Howe's rise, in retrospect and as he recalls it, seems irresistible, like a bubble rising to the surface. He was born to a relatively prosperous middle class family in Swansea, his father being a solicitor in the town. His education at Winchester fitted him well for his later occupations: National Service officer (Army), the Bar, The House of Commons (backbench M.P., Law Officer, Chancellor, Foreign Secretary), the House of Lords. Howe's urbane style (once heard by this reviewer after dinner at one of Inns of Court) is disarming, yet one has to wonder how much substance there was to his political belief.
Howe may have struggled, but nothing shows it here: his National Service was, inevitably, commissioned, spent in lovely parts of East Africa; he was even offered promotion to Captain if he would extend his service by only THREE MONTHS! The sun may shine both on the righteous and on the wicked, but sometimes it just seems to shine on some people more than others. Likewise at the Bar: good chambers, plenty of work and, within quite a short space of time, top quality work, plenty of money and eventual appointment as a Law Officer.

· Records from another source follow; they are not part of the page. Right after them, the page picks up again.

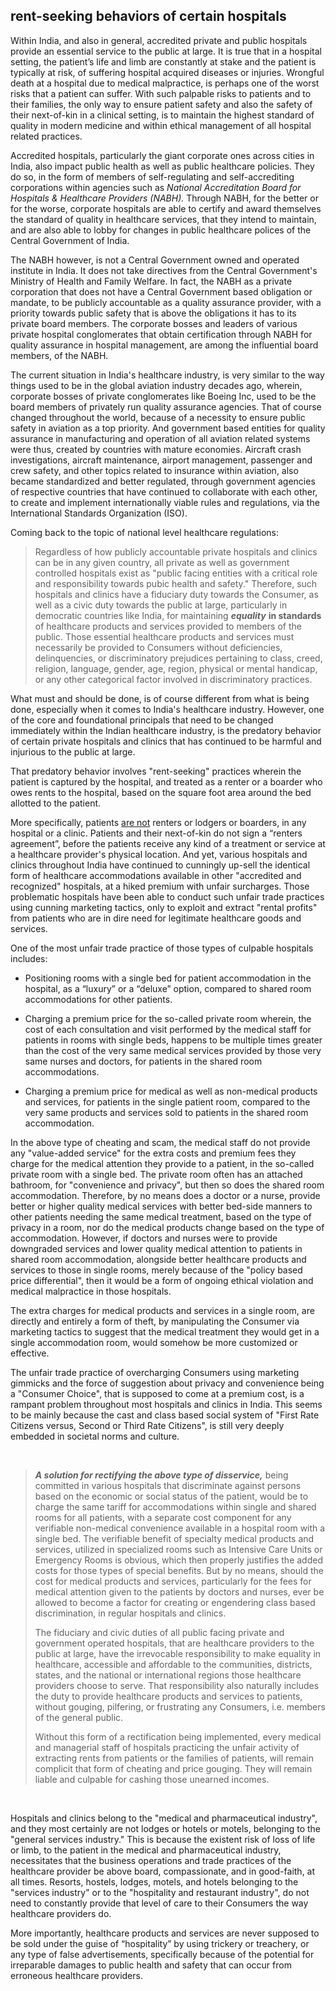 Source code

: ## rent-seeking behaviors of certain hospitals 

Within India, and also in general, accredited private and public hospitals provide an essential service to the public at large. It is true that in a hospital setting, the patient’s life and limb are constantly at stake and the patient is typically at risk, of suffering hospital acquired diseases or injuries. Wrongful death at a hospital due to medical malpractice, is perhaps one of the worst risks that a patient can suffer. With such palpable risks to patients and to their families, the only way to ensure patient safety and also the safety of their next-of-kin in a clinical setting, is to maintain the highest standard of quality in modern medicine and within ethical management of all hospital related practices. 

Accredited hospitals, particularly the giant corporate ones across cities in India, also impact public health as well as public healthcare policies. They do so, in the form of members of self-regulating and self-accrediting corporations within agencies such as *National Accreditation Board for Hospitals & Healthcare Providers (NABH).* Through NABH, for the better or for the worse, corporate hospitals are able to certify and award themselves the standard of quality in healthcare services, that they intend to maintain, and are also able to lobby for changes in public healthcare polices of the Central Government of India. 

The NABH however, is not a Central Government owned and operated institute in India. It does not take directives from the Central Government's Ministry of Health and Family Welfare. In fact, the NABH as a private corporation that does not have a Central Government based obligation or mandate, to be publicly accountable as a quality assurance provider, with a priority towards public safety that is above the obligations it has to its private board members. The corporate bosses and leaders of various private hospital conglomerates that obtain certification through NABH for quality assurance in hospital management, are among the influential board members, of the NABH. 

The current situation in India's healthcare industry, is very similar to the way things used to be in the global aviation industry decades ago, wherein, corporate bosses of private conglomerates like Boeing Inc, used to be the board members of privately run quality assurance agencies. That of course changed throughout the world, because of a necessity to ensure public safety in aviation as a top priority. And government based entities for quality assurance in manufacturing and operation of all aviation related systems were thus, created by countries with mature economies. Aircraft crash investigations, aircraft maintenance, airport management, passenger and crew safety, and other topics related to insurance within aviation, also became standardized and better regulated, through government agencies of respective countries that have continued to collaborate with each other, to create and implement internationally viable rules and regulations, via the International Standards Organization (ISO).  

Coming back to the topic of national level healthcare regulations:   

>Regardless of how publicly accountable private hospitals and clinics can be in any given country, all private as well as government controlled hospitals exist as "public facing entities with a critical role and responsibility towards pubic health and safety." Therefore, such hospitals and clinics have a fiduciary duty towards the Consumer, as well as a civic duty towards the public at large, particularly in democratic countries like India, for maintaining ***equality*** **in standards** of healthcare products and services provided to members of the public. Those essential healthcare products and services must necessarily be provided to Consumers without deficiencies, delinquencies, or discriminatory prejudices pertaining to class, creed, religion, language, gender, age, region, physical or mental handicap, or any other categorical factor involved in discriminatory practices. 

What must and should be done, is of course different from what is being done, especially when it comes to India's healthcare industry. However, one of the core and foundational principals that need to be changed immediately within the Indian healthcare industry, is the predatory behavior of certain private hospitals and clinics that has continued to be harmful and injurious to the public at large. 

That predatory behavior involves "rent-seeking" practices wherein the patient is captured by the hospital, and treated as a renter or a boarder who owes rents to the hospital, based on the square foot area around the bed allotted to the patient. 

More specifically, patients <ins>are not</ins> renters or lodgers or boarders, in any hospital or a clinic. Patients and their next-of-kin do not sign a “renters agreement”, before the patients receive any kind of a treatment or service at a healthcare provider's physical location. And yet, various hospitals and clinics throughout India have continued to cunningly up-sell the identical form of healthcare accommodations available in other "accredited and recognized" hospitals, at a hiked premium with unfair surcharges. Those problematic hospitals have been able to conduct such unfair trade practices using cunning marketing tactics, only to exploit and extract "rental profits" from patients who are in dire need for legitimate healthcare goods and services. 

One of the most unfair trade practice of those types of culpable hospitals includes: 

- Positioning rooms with a single bed for patient accommodation in the hospital, as a “luxury” or a “deluxe” option, compared to shared room accommodations for other patients. 

- Charging a premium price for the so-called private room wherein, the cost of each consultation and visit performed by the medical staff for patients in rooms with single beds, happens to be multiple times greater than the cost of the very same medical services provided by those very same nurses and doctors, for patients in the shared room accommodations. 

- Charging a premium price for medical as well as non-medical products and services, for patients in the single patient room, compared to the very same products and services sold to patients in the shared room accommodation. 

In the above type of cheating and scam, the medical staff do not provide any "value-added service" for the extra costs and premium fees they charge for the medical attention they provide to a patient, in the so-called private room with a single bed. The private room often has an attached bathroom, for "convenience and privacy", but then so does the shared room accommodation. Therefore, by no means does a doctor or a nurse, provide better or higher quality medical services with better bed-side manners to other patients needing the same medical treatment, based on the type of privacy in a room, nor do the medical products change based on the type of accommodation. However, if doctors and nurses were to provide downgraded services and lower quality medical attention to patients in shared room accommodation, alongside better healthcare products and services to those in single rooms, merely because of the "policy based price differential", then it would be a form of ongoing ethical violation and medical malpractice in those hospitals. 

The extra charges for medical products and services in a single room, are directly and entirely a form of theft, by manipulating the Consumer via marketing tactics to suggest that the medical treatment they would get in a single accommodation room, would somehow be more customized or effective.

The unfair trade practice of overcharging Consumers using marketing gimmicks and the force of suggestion about privacy and convenience being a "Consumer Choice", that is supposed to come at a premium cost, is a rampant problem throughout most hospitals and clinics in India. This seems to be mainly because the cast and class based social system of "First Rate Citizens versus, Second or Third Rate Citizens", is still very deeply embedded in societal norms and culture. 

<br>

>***A solution for rectifying the above type of disservice,*** being committed in various hospitals that discriminate against persons based on the economic or social status of the patient, would be to charge the same tariff for accommodations within single and shared rooms for all patients, with a separate cost component for any verifiable non-medical convenience available in a hospital room with a single bed. The verifiable benefit of specialty medical products and services, utilized in specialized rooms such as Intensive Care Units or Emergency Rooms is obvious, which then properly justifies the added costs for those types of special benefits. But by no means, should the cost for medical products and services, particularly for the fees for medical attention given to the patients by doctors and nurses, ever be allowed to become a factor for creating or engendering class based discrimination, in regular hospitals and clinics. 
>
>The fiduciary and civic duties of all public facing private and government operated hospitals, that are healthcare providers to the public at large, have the irrevocable responsibility to make equality in healthcare, accessible and affordable to the communities, districts, states, and the national or international regions those healthcare providers choose to serve. That responsibility also naturally includes the duty to provide healthcare products and services to patients, without gouging, pilfering, or frustrating any Consumers, i.e. members of the general public. 
>
>Without this form of a rectification being implemented, every medical and managerial staff of hospitals practicing the unfair activity of extracting rents from patients or the families of patients, will remain complicit that form of cheating and price gouging. They will remain liable and culpable for cashing those unearned incomes.  


<br>

Hospitals and clinics belong to the "medical and pharmaceutical industry", and they most certainly are not lodges or hotels or motels, belonging to the "general services industry." This is because the existent risk of loss of life or limb, to the patient in the medical and pharmaceutical industry, necessitates that the business operations and trade practices of the healthcare provider be above board, compassionate, and in good-faith, at all times. Resorts, hostels, lodges, motels, and hotels belonging to the "services industry" or to the "hospitality and restaurant industry", do not need to constantly provide that level of care to their Consumers the way healthcare providers do. 

More importantly, healthcare products and services are never supposed to be sold under the guise of “hospitality” by using trickery or treachery, or any type of false advertisements, specifically because of the potential for irreparable damages to public health and safety that can occur from erroneous healthcare providers.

As a politician, Howe was a leading light of the Bow Group and wholeheartedly endorsed the postwar Macmillanite idea of the "Winds of Change" in Africa, blowing away the European empires. There is no word of regret for the chaos, war, famine and wildlife and forestry degradation (and massive corruption and state debt) which has been the result of premature decolonialization.
Unkindly (?) once described as a "dead sheep", Howe does seem to lack both ideological rigour (surprising in a Wykehamist) and belief. What a difference when compared to Mrs. Thatcher, to whom he was the Brutus on her Ides of March. To this reviewer's mind, Howe also lacks an insight into the lives of those (poor or not so poor) whose life paths have been less conventional and smoothed than his own. Perhaps it is not surprising that he never gained general popularity.
This book will be of interest to those with an historical interest in the Thatcher government.
Customer Rating:      Summary: Eminently readable memoir of the "dead sheep" Comment: Thankfully the memoirs of the second most important person involved in the "Thatcher Revolution" avoid the turgid self-justification and whitewash common to most politicians. These memoirs are far more readable than any prose delivered by Howe at the Despatch Box in his career. They present a better starting point for an understanding of the formation and execution of the Thatcher administration than most literature on the subject. Howe was crucial to the era and was responsible for the final destruction of Thatcher's political career. A must for all students of contemporary British Political History.